Mechatronics For Robots

Mechatronics--the union of mechanical, electrical, and computer engineering in design--is at the heart of efforts to develop high-precision robots. This approach has been crucial in achieving the ever increasing accuracy and repeatability required by today's manufacturing assembly applications. It is employed in the design of the individual components used in a robot's manipulator, actuators, and end effectors, as well as in the conceptualization of the robot as a complete system.

A notable recent example of mechatronic design is the Megamation robot by Megamation Inc. (Lawrenceville, N.J.). It is built around a novel, 2-D linear stepper motor, resulting in 0.0005-in repeatability and 0.0025-in accuracy.

At the Massachusetts Institute of Technology, a mechatronics research approach has led to the development of a robot's wrist equipped with a thumb to dampen vertical oscillation. Similar oscillation-damping benefits have been documented by a research group at the Georgia Institute of Technology, working with a robot wrist braced for added stiffness.

At Grasp Inc. (Troy, N.Y.), the Clamp (closed loop assembly micropositioner) was developed in 1989. Clamp is an end effector (end-of-arm tool) mounted on a robot that was also designed and built by Grasp. The robot's manipulator (arm, links, and joints) executes large-motion commands, and the Clamp end effector (which is in effect a small robot) executes the fine positioning motions needed to bring the robot into position to pick up (dock with) the workpiece and perform the appropriate manufacturing tasks.

With Clamp, the manipulator becomes simply a transfer device to move the end effector from docking site to docking site. Manipulator accuracy is no longer a strict requirement, and the manipulator's components can be configured and sized for larger, gross motions. Instead, fine-positioning accuracy is handled by the end effector. Because the motions of the end effector come from small moment arms, it is easier to keep to tighter tolerances and meet the required accuracies.

Clamp is the successor to a number of designs built for precision assembly tasks. Perhaps the earliest example of a robot developed specifically for assembly applications is the selective-compliance articulated robot arm (Scara), which was developed in Japan in the late 1970s. Scara makes use of the principle that, for many tasks, it is advantageous if the manipulator is very stiff in the direction of part insertion during assembly, and compliant, or easily movable, in the other two directions. The Scara concept is finding increasing use in precision assembly applications. It is most popular among Japanese robot manufacturers. In the United States, a Scara design is marketed by GMF Robotics Corp. (Troy, Mich.).

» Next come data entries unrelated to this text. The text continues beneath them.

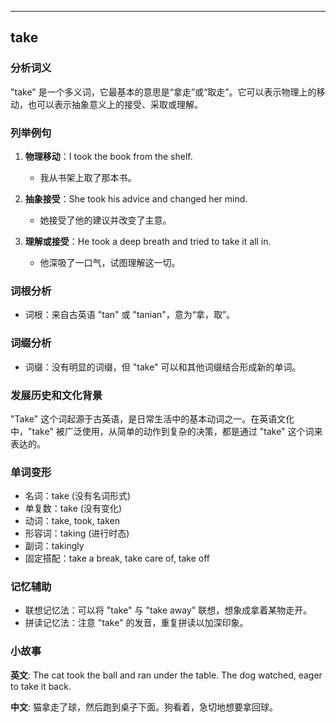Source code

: 
---------------
## take
### 分析词义
"take" 是一个多义词，它最基本的意思是“拿走”或“取走”。它可以表示物理上的移动，也可以表示抽象意义上的接受、采取或理解。

### 列举例句
1. **物理移动**：I took the book from the shelf.
   - 我从书架上取了那本书。
   
2. **抽象接受**：She took his advice and changed her mind.
   - 她接受了他的建议并改变了主意。

3. **理解或接受**：He took a deep breath and tried to take it all in.
   - 他深吸了一口气，试图理解这一切。

### 词根分析
- 词根：来自古英语 "tan" 或 "tanian"，意为“拿，取”。

### 词缀分析
- 词缀：没有明显的词缀，但 "take" 可以和其他词缀结合形成新的单词。

### 发展历史和文化背景
"Take" 这个词起源于古英语，是日常生活中的基本动词之一。在英语文化中，"take" 被广泛使用，从简单的动作到复杂的决策，都是通过 "take" 这个词来表达的。

### 单词变形
- 名词：take (没有名词形式)
- 单复数：take (没有变化)
- 动词：take, took, taken
- 形容词：taking (进行时态)
- 副词：takingly
- 固定搭配：take a break, take care of, take off

### 记忆辅助
- 联想记忆法：可以将 "take" 与 "take away" 联想，想象成拿着某物走开。
- 拼读记忆法：注意 "take" 的发音，重复拼读以加深印象。

### 小故事
**英文**:
The cat took the ball and ran under the table. The dog watched, eager to take it back.

**中文**:
猫拿走了球，然后跑到桌子下面。狗看着，急切地想要拿回球。

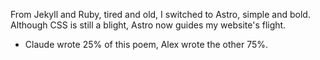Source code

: From Jekyll and Ruby, tired and old,
I switched to Astro, simple and bold.
Although CSS is still a blight,
Astro now guides my website's flight.

- Claude wrote 25% of this poem, Alex wrote the other 75%.
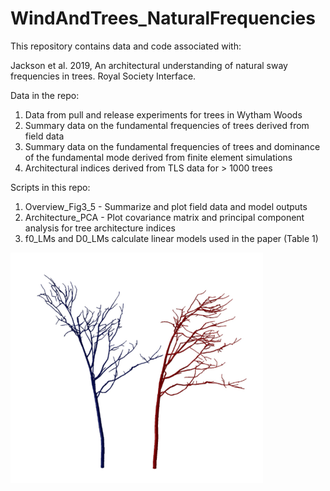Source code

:# WindAndTrees_NaturalFrequencies

This repository contains data and code associated with:

Jackson et al. 2019, An architectural understanding of natural sway frequencies in trees. Royal Society Interface. 

Data in the repo:
1. Data from pull and release experiments for trees in Wytham Woods
2. Summary data on the fundamental frequencies of trees derived from field data
3. Summary data on the fundamental frequencies of trees and dominance of the fundamental mode derived from finite element simulations
4. Architectural indices derived from TLS data for > 1000 trees 

Scripts in this repo:
1. Overview_Fig3_5 - Summarize and plot field data and model outputs
2. Architecture_PCA - Plot covariance matrix and principal component analysis for tree architecture indices
3. f0_LMs and D0_LMs calculate linear models used in the paper (Table 1)

![alt text](https://github.com/TobyDJackson/WindAndTrees_NaturalFrequencies/blob/master/figures/fig1.png)

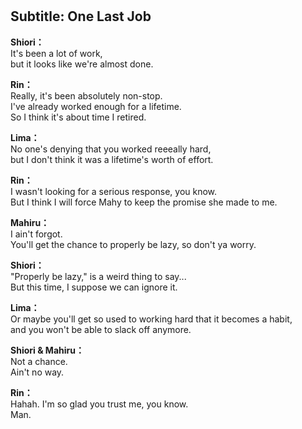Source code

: # 

  
## Subtitle: One Last Job
  
**Shiori：**  
It's been a lot of work,  
but it looks like we're almost done.  
  
**Rin：**  
Really, it's been absolutely non-stop.  
I've already worked enough for a lifetime.  
So I think it's about time I retired.  
  
**Lima：**  
No one's denying that you worked reeeally hard,  
but I don't think it was a lifetime's worth of effort.  
  
**Rin：**  
I wasn't looking for a serious response, you know.  
But I think I will force Mahy to keep the promise she made to me.  
  
**Mahiru：**  
I ain't forgot.  
You'll get the chance to properly be lazy, so don't ya worry.  
  
**Shiori：**  
\"Properly be lazy,\" is a weird thing to say...  
But this time, I suppose we can ignore it.  
  
**Lima：**  
Or maybe you'll get so used to working hard that it becomes a habit,  
and you won't be able to slack off anymore.  
  
**Shiori & Mahiru：**  
Not a chance.  
Ain't no way.  
  
**Rin：**  
Hahah. I'm so glad you trust me, you know.  
Man.  
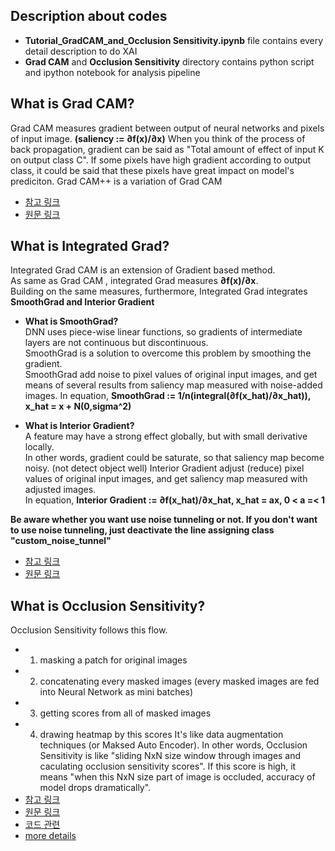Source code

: ## Description about codes 
 * **Tutorial_GradCAM_and_Occlusion Sensitivity.ipynb** file contains every detail description to do XAI
 * **Grad CAM** and **Occlusion Sensitivity** directory contains python script and ipython notebook for analysis pipeline 

## What is Grad CAM?
Grad CAM measures gradient between output of neural networks and pixels of input image. **(saliency := ∂f(x)/∂x)** 
When you think of the process of back propagation, gradient can be said as "Total amount of effect of input K on output class C". 
If some pixels have high gradient according to output class, it could be said that these pixels have great impact on model's prediciton.
Grad CAM++ is a variation of Grad CAM 
 * [참고 링크](https://tyami.github.io/deep%20learning/CNN-visualization-Grad-CAM/)
 * [원문 링크](https://arxiv.org/abs/1610.02391)

## What is Integrated Grad?
Integrated Grad CAM is an extension of Gradient based method.  
As same as Grad CAM , integrated Grad measures **∂f(x)/∂x**.  
Building on the same measures, furthermore, Integrated Grad integrates **SmoothGrad and Interior Gradient**

  * **What is SmoothGrad?**  
  DNN uses piece-wise linear functions, so gradients of intermediate layers are not continuous but discontinuous.  
  SmoothGrad is a solution to overcome this problem by smoothing the gradient.   
  SmoothGrad add noise to pixel values of original input images, and get means of several results from saliency map measured with noise-added images.
  In equation, **SmoothGrad := 1/n(integral(∂f(x_hat)/∂x_hat)), x_hat = x + N(0,sigma^2)**  
  
  * **What is Interior Gradient?**  
  A feature may have a strong effect globally, but with small derivative locally.  
  In other words, gradient could be saturate, so that saliency map become noisy. (not detect object well)
  Interior Gradient adjust (reduce) pixel values of original input images, and get saliency map measured with adjusted images.  
  In equation, **Interior Gradient := ∂f(x_hat)/∂x_hat, x_hat = ax, 0 < a =< 1**  

**Be aware whether you want use noise tunneling or not. 
If you don't want to use noise tunneling, just deactivate the line assigning class "custom_noise_tunnel"**

* [참고 링크](https://www.youtube.com/watch?v=5fIy19GXAxI&list=PLypiXJdtIca5sxV7aE3-PS9fYX3vUdIOX&index=8)
* [원문 링크](https://arxiv.org/abs/1703.01365)

## What is Occlusion Sensitivity?
Occlusion Sensitivity follows this flow. 
 * 1. masking a patch for original images 
 * 2. concatenating every masked images (every masked images are fed into Neural Network as mini batches)
 * 3. getting scores from all of masked images
 * 4. drawing heatmap by this scores
It's like data augmentation techniques (or Maksed Auto Encoder).
In other words, Occlusion Sensitivity is like "sliding NxN size window through images and caculating occlusion sensitivity scores". If this score is high, it means "when this NxN size part of image is occluded, accuracy of model drops dramatically". 
 * [참고 링크](https://www.kaggle.com/code/blargl/simple-occlusion-and-saliency-maps/notebook)
 * [원문 링크](https://arxiv.org/pdf/1311.2901.pdf)
 * [코드 관련](https://docs.monai.io/en/stable/_modules/monai/visualize/occlusion_sensitivity.html)
 * [more details](https://stackoverflow.com/questions/59411239/how-does-the-occlusion-sensitivity-and-predicted-class-map-works-in-the-given-li)
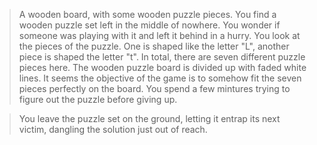 >A wooden board, with some wooden puzzle pieces. You find a wooden puzzle set left in the 
middle of nowhere. You wonder if someone was playing with it and left it behind in a 
hurry. You look at the pieces of the puzzle. One is shaped like the letter "L", another
piece is shaped the letter "t". In total, there are seven different puzzle pieces here.
The wooden puzzle board is divided up with faded white lines. It seems the objective of 
the game is to somehow fit the seven pieces perfectly on the board. You spend a few
mintures trying to figure out the puzzle before giving up.

>You leave the puzzle set on the ground, letting it entrap its next victim, dangling
the solution just out of reach.
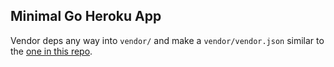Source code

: ## Minimal Go Heroku App

Vendor deps any way into `vendor/` and make a `vendor/vendor.json`
similar to the [one in this repo](https://github.com/freeformz/minimal-go-heroku-app/blob/master/vendor/vendor.json).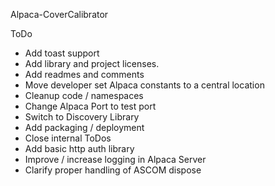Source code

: Alpaca-CoverCalibrator

ToDo
* Add toast support
* Add library and project licenses.
* Add readmes and comments
* Move developer set Alpaca constants to a central location
* Cleanup code / namespaces
* Change Alpaca Port to test port
* Switch to Discovery Library
* Add packaging / deployment
* Close internal ToDos
* Add basic http auth library
* Improve / increase logging in Alpaca Server
* Clarify proper handling of ASCOM dispose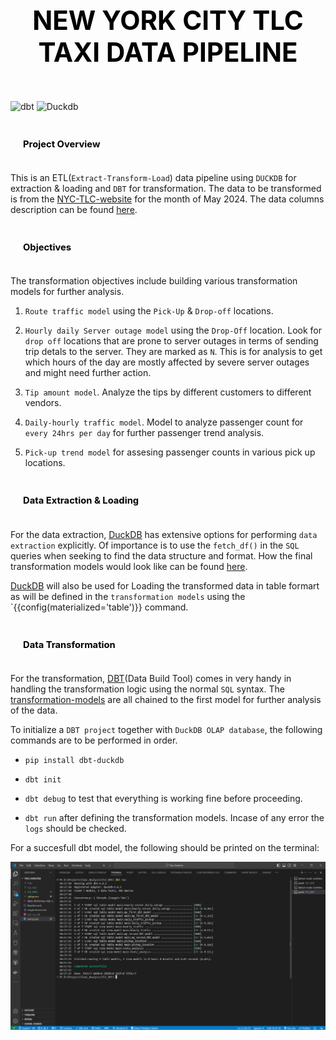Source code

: 
## <div style="padding: 35px;color:white;margin:10;font-size:200%;text-align:center;display:fill;border-radius:10px;overflow:hidden;background-image: url(https://images.pexels.com/photos/7078619/pexels-photo-7078619.jpeg?auto=compress&cs=tinysrgb&w=1260&h=750&dpr=1)"><b><span style='color:black'><strong> NEW YORK CITY TLC TAXI DATA PIPELINE  </strong></span></b> </div> 

![dbt](https://img.shields.io/badge/dbt-FF694B?logo=dbt&logoColor=fff&style=for-the-badge)
![Duckdb](https://img.shields.io/badge/DuckDB-FFF000?logo=duckdb&logoColor=000&style=for-the-badge)


### <div style="padding: 20px;color:white;margin:10;font-size:90%;text-align:left;display:fill;border-radius:10px;overflow:hidden;background-image: url(https://w0.peakpx.com/wallpaper/957/661/HD-wallpaper-white-marble-white-stone-texture-marble-stone-background-white-stone.jpg)"><b><span style='color:black'> Project Overview</span></b> </div>

This is an ETL(`Extract-Transform-Load`) data pipeline using `DUCKDB` for extraction & loading and `DBT` for transformation. The data to be transformed is from the [NYC-TLC-website](https://www.nyc.gov/site/tlc/about/tlc-trip-record-data.page#:~:text=Yellow%20and%20green%20taxi%20trip,and%20driver%2Dreported%20passenger%20counts.) for the month of May 2024. The data columns description can be found [here](data_dictionary_trip_records_green.pdf). 

### <div style="padding: 20px;color:white;margin:10;font-size:90%;text-align:left;display:fill;border-radius:10px;overflow:hidden;background-image: url(https://w0.peakpx.com/wallpaper/957/661/HD-wallpaper-white-marble-white-stone-texture-marble-stone-background-white-stone.jpg)"><b><span style='color:black'> Objectives</span></b> </div>

The transformation objectives include building various transformation models for further analysis. 

1. `Route traffic model` using the `Pick-Up` & `Drop-off` locations. 

2. `Hourly daily Server outage model` using the `Drop-Off` location. Look for `drop off` locations that are prone to server outages in terms of sending trip detals to the server. They are marked as `N`. This is for analysis to get which hours of the day are mostly affected by severe server outages and might need further action. 

3. `Tip amount model`. Analyze the tips by different customers to different vendors. 

4. `Daily-hourly traffic model`. Model to analyze passenger count for `every 24hrs per day` for further passenger trend analysis. 

5. `Pick-up trend model` for assesing passenger counts in various pick up locations. 

### <div style="padding: 20px;color:white;margin:10;font-size:90%;text-align:left;display:fill;border-radius:10px;overflow:hidden;background-image: url(https://w0.peakpx.com/wallpaper/957/661/HD-wallpaper-white-marble-white-stone-texture-marble-stone-background-white-stone.jpg)"><b><span style='color:black'> Data Extraction & Loading</span></b> </div>

For the data extraction, [DuckDB](https://duckdb.org/docs/data/parquet/overview) has extensive options for performing `data extraction` explicitly. Of importance is to use the `fetch_df()` in the `SQL` queries when seeking to find the data structure and format. How the final transformation models would look like can be found [here](taxi.ipynb). 

[DuckDB](https://duckdb.org/docs/installation/index?version=stable&environment=cli&platform=win&download_method=package_manager) will also be used for Loading the transformed data in table formart as will be defined in the `transformation models` using the `{{config(materialized='table')}} command. 

### <div style="padding: 20px;color:white;margin:10;font-size:90%;text-align:left;display:fill;border-radius:10px;overflow:hidden;background-image: url(https://w0.peakpx.com/wallpaper/957/661/HD-wallpaper-white-marble-white-stone-texture-marble-stone-background-white-stone.jpg)"><b><span style='color:black'> Data Transformation</span></b> </div>

For the transformation, [DBT](https://docs.getdbt.com/docs/introduction)(Data Build Tool) comes in very handy in handling the transformation logic using the normal `SQL` syntax. The [transformation-models](TLC_NYC/models) are all chained to the first model for further analysis of the data. 

To initialize a `DBT project` together with `DuckDB OLAP database`, the following commands are to be performed in order.

* `pip install dbt-duckdb`

* `dbt init`

* `dbt debug` to test that everything is working fine before proceeding. 

* `dbt run` after defining the transformation models. Incase of any error the `logs` should be checked. 

For a succesfull dbt model, the following should be printed on the terminal:

![dbt-final-screenshot](<dbt screenshot.png>)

Along with the selective compliance arm and a related concept, the remote center compliance (RCC) device which was developed at the Charles Stark Draper Laboratory (Cambridge, Mass.), came the development of better motors (actuators) that could more accurately position a robot's manipulator. A direct-drive motor was developed for the Scara robot.

In the late 1970s and early '80s, major directions in robotics research included structurally stiffer robot arm members, rigid bearings, and more powerful controlling computers. Limited results from the industrial and academic research labs became commercially viable. However, research efforts did not focus on performance of the entire robot.

Gains in precision in robot designs were influenced primarily by advances in computer and electrical engineering, along with some help from developments in mechanical engineering. For example, new laser tracking techniques were developed. Although these tracking systems could determine the position of the end effector more accurately than the robot alone, they tended to be too complex and costly to consider using them as an integral part of a robotic system.

Building Clamp

In determining which approach to apply to the task of developing an improved robot for precision assembly, Clamp's designers considered several questions.

* What is the primary task of an assembly robot? Robots designed for a specific family, rather than an all-encompassing range, of operations may be the direction of the future. Many experts see this as a way to lower costs that have been a major stumbling block towards wider use of robots.

* Where is the precision needed? Most current industrial assembly robots can keep their precision at any position and orientation in space. Here, too, precision within a limited range may be more cost effective, especially since most precision tasks are performed just above a work surface.

* What are the manufacturing difficulties in keeping the required tolerances? How difficult and demanding will it be to keep tolerances of individual robot components tight so that the total system tolerance will be satisfactory?

* How easy is it to demand that robot actuators move fast at times, and yet slow and precisely at others? This common requirement places harsh demands on component specifications.

Studying these requirements suggested a mechatronics approach. Clamp is constructed from off-the-shelf components--self-aligning bearings and other standard components have proved adequate to meet the required accuracies. In addition, dc servomotors with harmonic drive units have given Clamp very fast cycle times.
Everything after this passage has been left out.